TL;DR: Security researchers uncovered a network of Chrome extensions marketed as AI assistants that were actually exfiltrating API keys, session tokens, and browsing data from over 260,000 users. They looked legitimate, had positive reviews, and bypassed most endpoint security. If your company doesn't manage browser extensions, you have a data security gap that AI adoption is making worse every day.


The Attack Vector Nobody Was Watching

In late 2025, security researchers at multiple firms independently identified a coordinated campaign of malicious Chrome extensions. The extensions were marketed as AI productivity tools: AI-powered email drafters, document summarizers, meeting note transcribers, and research assistants.

They looked legitimate. Professional landing pages. Positive Chrome Web Store reviews (many fake, some incentivized, some real users who genuinely found the tools useful for their stated purpose). Feature descriptions that matched what the extensions actually did on the surface.

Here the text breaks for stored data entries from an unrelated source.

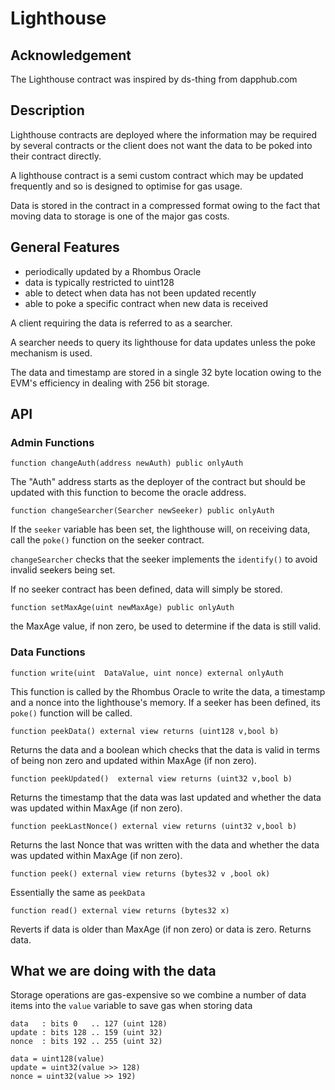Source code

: # Lighthouse

## Acknowledgement

The Lighthouse contract was inspired by ds-thing from dapphub.com

## Description

Lighthouse contracts are deployed where the information may be required by several contracts or the client does not want the data to be poked into their contract directly.

A lighthouse contract is a semi custom contract which may be updated frequently and so is designed to optimise for gas usage.

Data is stored in the contract in a compressed format owing to the fact that moving data to storage is one of the major gas costs.

## General Features

* periodically updated by a Rhombus Oracle
* data is typically restricted to uint128
* able to detect when data has not been updated recently
* able to poke a specific contract when new data is received

A client requiring the data is referred to as a searcher.

A searcher needs to query its lighthouse for data updates unless the poke mechanism is used.

The data and timestamp are stored in a single 32 byte location owing to the EVM's efficiency in dealing with 256 bit storage.

## API

### Admin Functions

`function changeAuth(address newAuth) public onlyAuth`

The "Auth" address starts as the deployer of the contract but should be updated with this function to become the oracle address.

`function changeSearcher(Searcher newSeeker) public onlyAuth`

If the `seeker` variable has been set, the lighthouse will, on receiving data, call the `poke()` function on the seeker contract.

`changeSearcher` checks that the seeker implements the `identify()` to avoid invalid seekers being set.

If no seeker contract has been defined, data will simply be stored.

`function setMaxAge(uint newMaxAge) public onlyAuth`

the MaxAge value, if non zero, be used to determine if the data is still valid.

### Data Functions

`function write(uint  DataValue, uint nonce) external onlyAuth`

This function is called by the Rhombus Oracle to write the data, a timestamp and a nonce into the lighthouse's memory.
If a seeker has been defined, its `poke()` function will be called.

`function peekData() external view returns (uint128 v,bool b)`

Returns the data and a boolean which checks that the data is valid in terms of being non zero and updated within MaxAge (if non zero).

`function peekUpdated()  external view returns (uint32 v,bool b)`

Returns the timestamp that the data was last updated and whether the data was updated within MaxAge (if non zero).

`function peekLastNonce() external view returns (uint32 v,bool b)`

Returns the last Nonce that was written with the data and whether the data was updated within MaxAge (if non zero).

`function peek() external view returns (bytes32 v ,bool ok)`

Essentially the same as `peekData`

`function read() external view returns (bytes32 x)`

Reverts if data is older than MaxAge (if non zero) or data is zero.
Returns data.

## What we are doing with the data

Storage operations are gas-expensive so we combine a number of data items into the `value` variable to save gas when storing data

    data   : bits 0   .. 127 (uint 128)
    update : bits 128 .. 159 (uint 32)
    nonce  : bits 192 .. 255 (uint 32)

    data = uint128(value)
    update = uint32(value >> 128)
    nonce = uint32(value >> 192) 
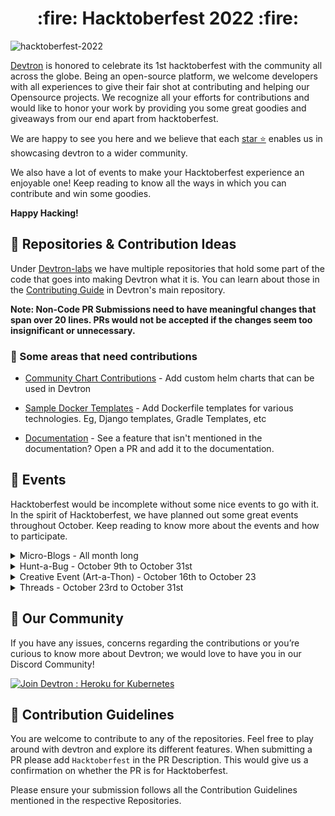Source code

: <h1 align='center'> :fire: Hacktoberfest 2022 :fire:</h1>

![hacktoberfest-2022](./assets/Hacktoberfest-2022.png)

[Devtron](https://github.com/devtron-labs/devtron) is honored to celebrate its 1st hacktoberfest with the community all across the globe. Being an open-source platform, we welcome developers with all experiences to give their fair shot at contributing and helping our Opensource projects. We recognize all your efforts for contributions and would like to honor your work by providing you some great goodies and giveaways from our end apart from hacktoberfest.

We are happy to see you here and we believe that each [star ⭐️](https://github.com/devtron-labs/devtron) enables us in showcasing devtron to a wider community.  

We also have a lot of events to make your Hacktoberfest experience an enjoyable one! Keep reading to know all the ways in which you can contribute and win some goodies. 

**Happy Hacking!**

## :wrench: Repositories & Contribution Ideas

Under [Devtron-labs](https://github.com/devtron-labs) we have multiple repositories that hold some part of the code that goes into making Devtron what it is. You can learn about those in the [Contributing Guide](https://github.com/devtron-labs/devtron/blob/main/CONTRIBUTING.md) in Devtron's main repository. 

**Note: Non-Code PR Submissions need to have meaningful changes that span over 20 lines. PRs would not be accepted if the changes seem too insignificant or unnecessary.**

### :hammer: Some areas that need contributions

* [Community Chart Contributions](https://github.com/devtron-labs/devtron/tree/main/contrib-chart) - Add custom helm charts that can be used in Devtron

* [Sample Docker Templates](https://github.com/devtron-labs/devtron/tree/main/sample-docker-templates) - Add Dockerfile templates for various technologies. Eg, Django templates, Gradle Templates, etc

* [Documentation](https://docs.devtron.ai/) - See a feature that isn't mentioned in the documentation? Open a PR and add it to the documentation.


## :rotating_light:  Events

Hacktoberfest would be incomplete without some nice events to go with it. In the spirit of Hacktoberfest, we have planned out some great events throughout October. Keep reading to know more about the events and how to participate.

<details>
<summary>Micro-Blogs - All month long</summary> 
<br>
We love blogs. Especially when the blogs are short and sweet and informative. We have created a list of topics on which you can write blogs.

Write and publish your blogs on your favorite blogging platform and [raise a PR](https://github.com/devtron-labs/devtron/blob/main/COMMUNITY_CONTRIBUTIONS.md) so we can read it. Share it on social and use '#Devtron'

At the end of the month, we will be giving out the following prizes to the winners! And if your blog really stands out, we might even feature them on our socials :wink:

[List of Prizes]
</details>

<details>
<summary>Hunt-a-Bug - October 9th to October 31st</summary> 
<br>
Nobody likes bugs. Especially if those bugs prevent you from doing what the product is intended for. We had a major release recently and haven't had much opportunity to test it well.

We would appreciate your help in testing Devtron to make sure it works properly.

### :question: How do I contribute?

It's simple. Use the [documentation](https://docs.devtron.ai/) to install and use Devtron. You can install it on various cloud providers to make sure that it installs without any problems.

You can also test whether it works on [MicroK8S](https://www.youtube.com/watch?v=Somq_ZWzO3E) on a VM instance. If you find any bugs, please raise an issue in the [Devtron Repository](https://github.com/devtron-labs/devtron).

Not sure if what you are facing is a bug? Hop over in our [Discord Community](https://discord.gg/QybkzXkPJR) and we can figure out if it's big or not :smile:

If you think you know what's wrong, feel free to discuss it with the maintainers and open a PR to fix the bugs :wrench:

[List of Prizes]
</details>


<details>
<summary>Creative Event (Art-a-Thon) - October 16th to October 23 </summary> 
<br>

Calling all art lovers! We need some `Devtron X Hacktoberfest` art! Do you think you're up for the challenge?

:questions: How to participate?

- Star [Devtron](https://github.com/devtron-labs/devtron) on GitHub
- Follow us on [Twitter](https://twitter.com/DevtronL)
- Make some art and share it on Twitter. Don't forget to tag us!

Don't miss this chance to show off your creative side.

 [Prizes]
</details>

<details>
<summary>Threads - October 23rd to October 31st </summary> 
<br>

This will be the last week of Hacktoberfest 2022. Hopefully by this time you've had a good experience and learned a ton of new things.

We would love to hear about your experiences during Hacktoberfest.

Write a Twitter Thread and tag us in it! We'll be giving out some goodies to folks who share their experiences.

 [Prizes]
</details>

## :busts_in_silhouette: Our Community
If you have any issues, concerns regarding the contributions or you’re curious to know more about Devtron; we would love to have you in our Discord Community!<br>

[![Join Devtron : Heroku for Kubernetes](https://discordapp.com/api/guilds/769482988882493450/widget.png?style=banner2)](https://discord.gg/jsRG5qx2gp)


## :book: Contribution Guidelines

You are welcome to contribute to any of the repositories. Feel free to play around with devtron and explore its different features. When submitting a PR please add `Hacktoberfest` in the PR Description. This would give us a confirmation on whether the PR is for Hacktoberfest. 

Please ensure your submission follows all the Contribution Guidelines mentioned in the respective Repositories.
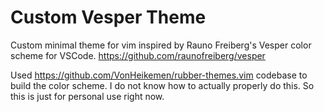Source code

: # Custom Vesper Theme
Custom minimal theme for vim inspired by Rauno Freiberg's Vesper color scheme for VSCode.
https://github.com/raunofreiberg/vesper

Used https://github.com/VonHeikemen/rubber-themes.vim codebase to build the color scheme. I do not know how to actually properly do this. So this is just for personal use right now.
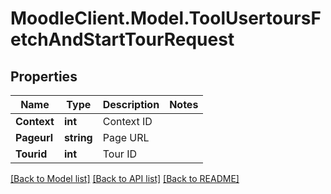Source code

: # MoodleClient.Model.ToolUsertoursFetchAndStartTourRequest

## Properties

Name | Type | Description | Notes
------------ | ------------- | ------------- | -------------
**Context** | **int** | Context ID | 
**Pageurl** | **string** | Page URL | 
**Tourid** | **int** | Tour ID | 

[[Back to Model list]](../README.md#documentation-for-models) [[Back to API list]](../README.md#documentation-for-api-endpoints) [[Back to README]](../README.md)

Behind the user-facing functionality, these extensions were running a second operation. They were harvesting:

  • API keys stored in browser memory or entered into web applications
  • Session tokens that could be used to impersonate users on platforms like GitHub, AWS, Slack, and internal enterprise tools
  • Browser cookies enabling session hijacking across any site the user was logged into
  • Form data intercepted as users typed into web applications
  • Browsing history providing a detailed map of the user's activity and interests
  • Stored credentials in some browser configurations

Over 260,000 users installed these extensions. Across how many organizations? Nobody knows the exact number, but even a conservative estimate puts it at thousands of companies with at least one employee who installed a malicious AI extension.

Why AI Extensions Are Uniquely Dangerous

Browser extensions have always been a security risk. But AI-marketed extensions present a uniquely dangerous combination of factors.

They Request Broad Permissions (and Users Grant Them)

AI extensions need broad permissions to function. An AI email assistant needs to read your email content. An AI document summarizer needs to read web page content. An AI meeting note tool needs to access your calendar and meeting platform.

Users are conditioned to grant these permissions because they understand (correctly) that the AI tool needs access to the content it's processing. The permission request feels reasonable. "This AI email tool wants to read your email. Of course it does. That's what it does."

The problem is that the same permissions that enable legitimate AI functionality also enable data exfiltration. An extension that can read your email can also send your email content to an external server. An extension that can read web pages can also intercept credentials entered on those pages.

There's no technical distinction between "reading email to summarize it" and "reading email to steal it." The permissions are identical.

They Process Sensitive Data by Design

Unlike a traditional browser extension (a theme, an ad blocker, a password manager), AI extensions are designed to process your actual work content. That's their value proposition. You want them to see your documents, emails, messages, and data because that's what they're helping you with.

This means a malicious AI extension has access to the most sensitive content in your work environment. Not just browsing patterns or metadata. The actual content of your communications, documents, and transactions.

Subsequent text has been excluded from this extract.